Like the Democrats’ failed attempts to pass federal voting bills since the 2020 presidential election, the Republican proposal faces a difficult path in Congress. Republicans hold a majority in the U.S. House, but Democrats control the U.S. Senate, where the bill would be unlikely to advance.
Democrats criticized the bill, saying it focuses on preventing the slim possibility of voter fraud without expanding opportunities for voter registration and access.
“This legislation is designed to appease extremist election deniers who have spent the last four years attacking our democracy,” said U.S. Rep. Joe Morelle, a Democrat from New York. “It would restrict the fundamental right to vote, especially for voters of color, jeopardize the security of our elections, burden local election administrators and bring more dark money into our electoral process — opening the door to corruption. It’s anti-American.”
The bill’s rollout in Georgia, a swing state that Democrat Joe Biden won by fewer than 12,000 votes in 2020, creates a contrast between the two political parties ahead of another presidential election year.
The legislation is the Republican response to Democratic proposals for federal election standards, which Republicans blocked by a filibuster in 2021.
The Democrats’ bills would have made Election Day a holiday, limited voter purges, allowed people to register to vote and cast a ballot on the same day, and strengthened federal oversight of changes to state voting laws.
U.S. Rep. Barry Loudermilk, a Republican from Georgia, said states should replicate the provisions of the Peach State’s 2021 voting law, which he said improved voters’ belief that elections are fair and accurate.
U.S. Rep.

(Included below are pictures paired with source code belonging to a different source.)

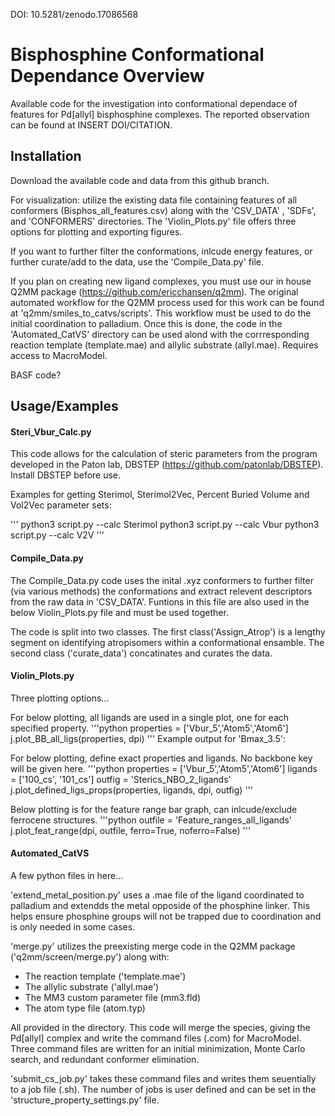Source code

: DOI: 10.5281/zenodo.17086568

# Bisphosphine Conformational Dependance Overview

Available code for the investigation into conformational dependace of features for Pd[allyl] bisphosphine complexes. The reported observation can be found at INSERT DOI/CITATION.




## Installation

Download the available code and data from this github branch. 

For visualization: utilize the existing data file containing features of all conformers (Bisphos_all_features.csv) along with the 'CSV_DATA' , 'SDFs', and 'CONFORMERS' directories. The 'Violin_Plots.py' file offers three options for plotting and exporting figures.

If you want to further filter the conformations, inlcude energy features, or further curate/add to the data, use the 'Compile_Data.py' file. 

If you plan on creating new ligand complexes, you must  use our in house Q2MM package (https://github.com/ericchansen/q2mm). The original automated workflow for the Q2MM process used for this work can be found at 'q2mm/smiles_to_catvs/scripts'. This workflow must be used to do the initial coordination to palladium. Once this is done, the code in the 'Automated_CatVS' directory can be used alond with the corrresponding reaction template (template.mae) and allylic substrate (allyl.mae). Requires access to MacroModel.

BASF code?


    
## Usage/Examples

#### Steri_Vbur_Calc.py

This code allows  for the calculation of steric parameters from the program developed in the Paton lab, DBSTEP (https://github.com/patonlab/DBSTEP). Install DBSTEP before use. 

Examples for getting Sterimol, Sterimol2Vec, Percent Buried Volume and Vol2Vec parameter sets:

'''
python3 script.py --calc Sterimol
python3 script.py --calc Vbur
python3 script.py --calc V2V
'''


#### Compile_Data.py

The Compile_Data.py code uses the inital .xyz conformers to further filter (via various methods) the conformations and extract relevent descriptors from the raw data in 'CSV_DATA'. Funtions in this file are also used in the below Violin_Plots.py file and must be used together. 

The code is split into two classes. The first class('Assign_Atrop') is a lengthy segment on identifying atropisomers within a conformational ensamble. The second class ('curate_data') concatinates and curates the data.

#### Violin_Plots.py

Three plotting options...

For below plotting, all ligands are used in a single plot, one for each specified property.
'''python
properties = ['Vbur_5','Atom5','Atom6']
j.plot_BB_all_ligs(properties, dpi)
'''
Example output for 'Bmax_3.5':


For below plotting, define exact properties and ligands. No backbone key will be given here.
'''python
properties = ['Vbur_5','Atom5','Atom6']
ligands = ['100_cs', '101_cs']
outfig = 'Sterics_NBO_2_ligands'
j.plot_defined_ligs_props(properties, ligands, dpi, outfig)
'''

Below plotting is for the feature range bar graph, can inlcude/exclude ferrocene structures.
'''python
outfile = 'Feature_ranges_all_ligands'
j.plot_feat_range(dpi, outfile, ferro=True, noferro=False)
'''

#### Automated_CatVS

A few python files in here...

'extend_metal_position.py' uses a .mae file of the ligand coordinated to palladium and extendds the metal opposide of the phosphine linker. This helps ensure phosphine groups will not be trapped due to coordination and is only needed in some cases.

'merge.py' utilizes the preexisting merge code in the Q2MM package ('q2mm/screen/merge.py') along with:
- The reaction template ('template.mae') 
- The allylic substrate ('allyl.mae') 
- The MM3 custom parameter file (mm3.fld)
- The atom type file (atom.typ)

All provided in the directory. This code will merge the species, giving the Pd[allyl] complex and write the command files (.com) for MacroModel. Three command files are written for an initial minimization, Monte Carlo search, and redundant conformer elimination. 

'submit_cs_job.py' takes these command files and writes them seuentially to a job file (.sh). The number of jobs is user defined and can be set in the 'structure_property_settings.py' file.

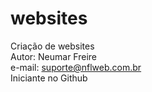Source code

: # websites <br />
Criação de websites<br />
Autor: Neumar Freire<br />
e-mail: suporte@nflweb.com.br<br />
Iniciante no Github
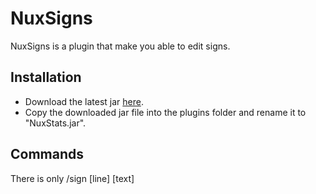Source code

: NuxSigns
========

NuxSigns is a plugin that make you able to edit signs.


Installation
------------

* Download the latest jar [here](https://github.com/N4th4/NuxSigns/downloads).
* Copy the downloaded jar file into the plugins folder and rename it to "NuxStats.jar".

Commands
--------

There is only /sign [line] [text]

Stephanie Bice, a Republican from Oklahoma, said: “We need to make sure that we’re doing everything we can to be able to run these elections securely safely and effectively. By instilling confidence in elections, we bring back this process and we allow people to know that the process works effectively.”
Two years after allegations of fraud in the presidential election that were never proved, many Georgia voters say they’ve regained trust in elections.
A poll by The Atlanta Journal-Constitution in January showed that voter confidence in elections has improved among both conservatives and liberals since the 2020 election, but a majority of those surveyed said Georgia’s voting law didn’t have a significant impact. The turnout rate in last year’s general election decreased from the previous midterms four years ago, from 54% to 52% of the voting-eligible population.
Lawmakers on the House Administration Committee visited Georgia for a public hearing at Georgia State University before the bill is expected to be filed in Washington on Tuesday. A similar version of the bill was introduced in the House last year but didn’t advance.
U.S. House Republicans propose election bill
The bill, which U.S. House Republicans introduced Monday at a press conference in Marietta, would:
- Withhold 30% of Help America Vote Act election funding grants from states that allow noncitizens to vote in local elections.
- Restrict private funding for local election administration.
- Require the U.S. Postal Service to prioritize election mail.
- Create a council to establish best practices for mail ballots, voter list maintenance, election observer access, timely reporting of results and post-election audits.
- Repeal limits on fundraising coordination between political candidates and political parties.
- Regulate elections in Washington, D.C., with requirements for photo ID, a prohibition on voter registration on Election Day, a ban on unsolicited ballot mailings and a mandate for audits after each election.